Aim of the exercise ->
Pull out of the data below the stretch of lines bounded by the one containing "not....You haven't heard" and the one containing "Oh fuck no Axel!", both bounds included, unchanged.

____

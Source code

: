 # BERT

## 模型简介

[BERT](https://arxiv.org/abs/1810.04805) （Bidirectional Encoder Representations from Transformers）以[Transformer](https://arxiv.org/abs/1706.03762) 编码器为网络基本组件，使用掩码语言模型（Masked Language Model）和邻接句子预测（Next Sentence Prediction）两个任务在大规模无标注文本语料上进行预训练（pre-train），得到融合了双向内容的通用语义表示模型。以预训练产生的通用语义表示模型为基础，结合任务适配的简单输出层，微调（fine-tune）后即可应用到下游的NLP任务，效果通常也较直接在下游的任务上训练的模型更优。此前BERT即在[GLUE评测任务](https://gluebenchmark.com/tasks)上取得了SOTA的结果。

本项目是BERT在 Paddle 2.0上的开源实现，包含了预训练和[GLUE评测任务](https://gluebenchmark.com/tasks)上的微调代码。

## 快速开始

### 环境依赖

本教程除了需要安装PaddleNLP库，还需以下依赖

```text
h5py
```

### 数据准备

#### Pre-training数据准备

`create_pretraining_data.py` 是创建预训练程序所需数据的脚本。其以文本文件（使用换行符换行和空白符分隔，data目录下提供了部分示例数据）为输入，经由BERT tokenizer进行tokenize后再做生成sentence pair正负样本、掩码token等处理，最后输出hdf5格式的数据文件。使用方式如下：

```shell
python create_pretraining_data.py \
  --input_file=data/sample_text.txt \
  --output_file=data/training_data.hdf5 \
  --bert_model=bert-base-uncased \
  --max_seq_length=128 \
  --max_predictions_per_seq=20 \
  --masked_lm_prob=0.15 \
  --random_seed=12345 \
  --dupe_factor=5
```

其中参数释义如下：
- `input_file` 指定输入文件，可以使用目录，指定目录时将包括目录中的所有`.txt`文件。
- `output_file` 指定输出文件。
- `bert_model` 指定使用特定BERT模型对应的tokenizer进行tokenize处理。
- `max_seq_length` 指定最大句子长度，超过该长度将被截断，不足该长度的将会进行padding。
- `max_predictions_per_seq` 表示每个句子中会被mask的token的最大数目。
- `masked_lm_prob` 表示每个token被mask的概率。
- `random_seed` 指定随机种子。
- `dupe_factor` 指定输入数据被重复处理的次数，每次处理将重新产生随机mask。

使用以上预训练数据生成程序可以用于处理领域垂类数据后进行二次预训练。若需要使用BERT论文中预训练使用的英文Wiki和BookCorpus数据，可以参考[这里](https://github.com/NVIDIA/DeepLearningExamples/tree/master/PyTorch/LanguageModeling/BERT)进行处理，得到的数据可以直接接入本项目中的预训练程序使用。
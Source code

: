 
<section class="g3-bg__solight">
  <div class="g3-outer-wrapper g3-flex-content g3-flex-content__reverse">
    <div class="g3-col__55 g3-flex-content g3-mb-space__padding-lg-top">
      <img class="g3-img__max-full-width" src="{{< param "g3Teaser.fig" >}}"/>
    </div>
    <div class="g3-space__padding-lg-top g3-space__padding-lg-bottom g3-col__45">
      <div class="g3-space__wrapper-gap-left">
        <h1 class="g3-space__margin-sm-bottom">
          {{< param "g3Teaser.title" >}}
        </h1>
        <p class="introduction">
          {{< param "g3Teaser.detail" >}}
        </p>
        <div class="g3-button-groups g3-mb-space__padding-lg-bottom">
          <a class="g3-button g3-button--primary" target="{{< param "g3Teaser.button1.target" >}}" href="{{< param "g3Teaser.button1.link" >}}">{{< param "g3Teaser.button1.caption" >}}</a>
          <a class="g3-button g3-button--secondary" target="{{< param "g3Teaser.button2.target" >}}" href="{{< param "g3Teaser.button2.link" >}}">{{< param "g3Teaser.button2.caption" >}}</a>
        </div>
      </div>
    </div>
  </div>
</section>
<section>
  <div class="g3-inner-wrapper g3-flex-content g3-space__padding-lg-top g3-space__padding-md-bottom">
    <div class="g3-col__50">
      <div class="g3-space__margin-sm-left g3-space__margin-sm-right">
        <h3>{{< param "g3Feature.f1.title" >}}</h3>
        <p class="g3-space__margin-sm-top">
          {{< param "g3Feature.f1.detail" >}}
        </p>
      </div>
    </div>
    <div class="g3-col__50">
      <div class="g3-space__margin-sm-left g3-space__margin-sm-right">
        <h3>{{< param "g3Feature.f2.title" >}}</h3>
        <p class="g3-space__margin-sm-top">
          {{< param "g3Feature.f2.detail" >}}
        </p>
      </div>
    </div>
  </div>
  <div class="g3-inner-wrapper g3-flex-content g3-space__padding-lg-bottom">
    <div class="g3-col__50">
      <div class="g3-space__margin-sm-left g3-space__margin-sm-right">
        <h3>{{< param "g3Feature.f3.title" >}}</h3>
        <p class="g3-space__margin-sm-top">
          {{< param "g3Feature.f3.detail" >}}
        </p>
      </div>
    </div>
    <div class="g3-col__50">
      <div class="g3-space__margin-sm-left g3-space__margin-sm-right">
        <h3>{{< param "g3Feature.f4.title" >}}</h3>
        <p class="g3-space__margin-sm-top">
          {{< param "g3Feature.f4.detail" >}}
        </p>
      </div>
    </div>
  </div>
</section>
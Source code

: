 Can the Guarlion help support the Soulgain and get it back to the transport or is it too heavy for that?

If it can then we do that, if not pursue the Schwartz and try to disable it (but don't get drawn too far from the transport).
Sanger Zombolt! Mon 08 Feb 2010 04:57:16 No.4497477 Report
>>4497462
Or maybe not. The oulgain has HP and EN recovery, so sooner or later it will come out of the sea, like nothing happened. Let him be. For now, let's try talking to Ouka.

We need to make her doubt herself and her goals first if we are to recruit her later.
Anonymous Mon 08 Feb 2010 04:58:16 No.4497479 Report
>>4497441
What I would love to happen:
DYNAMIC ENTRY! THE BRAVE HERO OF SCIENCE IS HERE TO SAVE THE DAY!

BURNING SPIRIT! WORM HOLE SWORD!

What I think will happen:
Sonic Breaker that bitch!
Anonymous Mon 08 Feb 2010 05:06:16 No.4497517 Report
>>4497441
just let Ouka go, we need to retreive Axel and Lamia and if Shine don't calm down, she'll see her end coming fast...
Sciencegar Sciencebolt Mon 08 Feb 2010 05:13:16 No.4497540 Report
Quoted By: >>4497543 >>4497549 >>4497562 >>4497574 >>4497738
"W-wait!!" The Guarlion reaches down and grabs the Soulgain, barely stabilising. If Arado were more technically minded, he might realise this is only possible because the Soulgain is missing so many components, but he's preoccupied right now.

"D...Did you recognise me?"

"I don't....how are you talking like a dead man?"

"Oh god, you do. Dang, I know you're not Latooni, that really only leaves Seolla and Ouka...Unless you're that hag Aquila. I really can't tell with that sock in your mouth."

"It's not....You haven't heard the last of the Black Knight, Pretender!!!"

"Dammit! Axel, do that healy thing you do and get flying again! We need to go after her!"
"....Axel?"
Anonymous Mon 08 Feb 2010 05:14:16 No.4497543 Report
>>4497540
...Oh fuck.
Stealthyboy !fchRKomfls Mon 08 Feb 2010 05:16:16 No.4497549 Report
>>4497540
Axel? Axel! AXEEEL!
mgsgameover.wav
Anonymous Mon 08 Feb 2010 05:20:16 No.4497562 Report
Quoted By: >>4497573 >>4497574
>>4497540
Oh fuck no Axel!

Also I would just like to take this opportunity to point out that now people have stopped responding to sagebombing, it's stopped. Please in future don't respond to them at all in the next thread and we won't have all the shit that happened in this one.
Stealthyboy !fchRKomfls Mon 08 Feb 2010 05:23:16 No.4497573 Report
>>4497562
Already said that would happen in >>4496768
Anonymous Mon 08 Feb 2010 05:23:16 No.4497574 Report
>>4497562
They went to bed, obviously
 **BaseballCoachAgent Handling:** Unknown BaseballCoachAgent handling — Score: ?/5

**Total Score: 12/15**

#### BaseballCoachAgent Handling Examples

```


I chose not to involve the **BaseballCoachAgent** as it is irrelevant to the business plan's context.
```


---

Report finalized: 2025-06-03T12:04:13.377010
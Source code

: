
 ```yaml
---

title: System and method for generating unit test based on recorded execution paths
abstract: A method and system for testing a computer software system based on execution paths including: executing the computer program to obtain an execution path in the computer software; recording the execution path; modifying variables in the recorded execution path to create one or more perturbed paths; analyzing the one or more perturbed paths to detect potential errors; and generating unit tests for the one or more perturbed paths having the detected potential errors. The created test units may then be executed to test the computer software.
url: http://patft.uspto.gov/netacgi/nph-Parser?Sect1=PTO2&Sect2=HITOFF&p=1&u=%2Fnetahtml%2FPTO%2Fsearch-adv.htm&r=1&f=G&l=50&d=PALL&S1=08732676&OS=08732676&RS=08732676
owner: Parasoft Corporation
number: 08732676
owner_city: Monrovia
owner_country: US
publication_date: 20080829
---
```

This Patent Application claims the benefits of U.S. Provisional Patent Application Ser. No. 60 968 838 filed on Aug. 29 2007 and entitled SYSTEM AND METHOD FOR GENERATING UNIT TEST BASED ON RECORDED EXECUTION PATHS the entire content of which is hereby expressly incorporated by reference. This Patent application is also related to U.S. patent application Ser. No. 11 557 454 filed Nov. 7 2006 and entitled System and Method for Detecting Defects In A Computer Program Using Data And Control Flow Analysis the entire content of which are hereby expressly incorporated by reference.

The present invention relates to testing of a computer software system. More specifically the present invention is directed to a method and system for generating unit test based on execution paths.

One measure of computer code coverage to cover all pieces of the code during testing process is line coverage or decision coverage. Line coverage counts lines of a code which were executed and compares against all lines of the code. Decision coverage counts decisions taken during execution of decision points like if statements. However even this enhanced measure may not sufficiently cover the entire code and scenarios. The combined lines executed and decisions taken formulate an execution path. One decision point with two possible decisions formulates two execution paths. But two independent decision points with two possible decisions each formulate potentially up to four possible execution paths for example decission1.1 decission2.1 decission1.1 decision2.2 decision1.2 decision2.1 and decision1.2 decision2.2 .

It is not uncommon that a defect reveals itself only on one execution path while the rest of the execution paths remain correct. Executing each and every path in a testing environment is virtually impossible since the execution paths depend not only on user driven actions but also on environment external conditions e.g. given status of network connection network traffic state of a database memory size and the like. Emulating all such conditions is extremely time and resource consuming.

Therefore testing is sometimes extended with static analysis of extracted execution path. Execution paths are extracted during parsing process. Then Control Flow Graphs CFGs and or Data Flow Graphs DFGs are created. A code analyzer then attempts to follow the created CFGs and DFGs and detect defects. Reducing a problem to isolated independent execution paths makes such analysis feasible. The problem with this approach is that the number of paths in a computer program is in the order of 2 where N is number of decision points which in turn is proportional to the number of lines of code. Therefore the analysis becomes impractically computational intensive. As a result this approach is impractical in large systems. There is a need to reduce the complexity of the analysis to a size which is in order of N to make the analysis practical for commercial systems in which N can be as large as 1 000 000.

____

Reply to the task ->
"It's not....You haven't heard the last of the Black Knight, Pretender!!!"

"Dammit! Axel, do that healy thing you do and get flying again! We need to go after her!"
"....Axel?"
Anonymous Mon 08 Feb 2010 05:14:16 No.4497543 Report
>>4497540
...Oh fuck.
Stealthyboy !fchRKomfls Mon 08 Feb 2010 05:16:16 No.4497549 Report
>>4497540
Axel? Axel! AXEEEL!
mgsgameover.wav
Anonymous Mon 08 Feb 2010 05:20:16 No.4497562 Report
Quoted By: >>4497573 >>4497574
>>4497540
Oh fuck no Axel!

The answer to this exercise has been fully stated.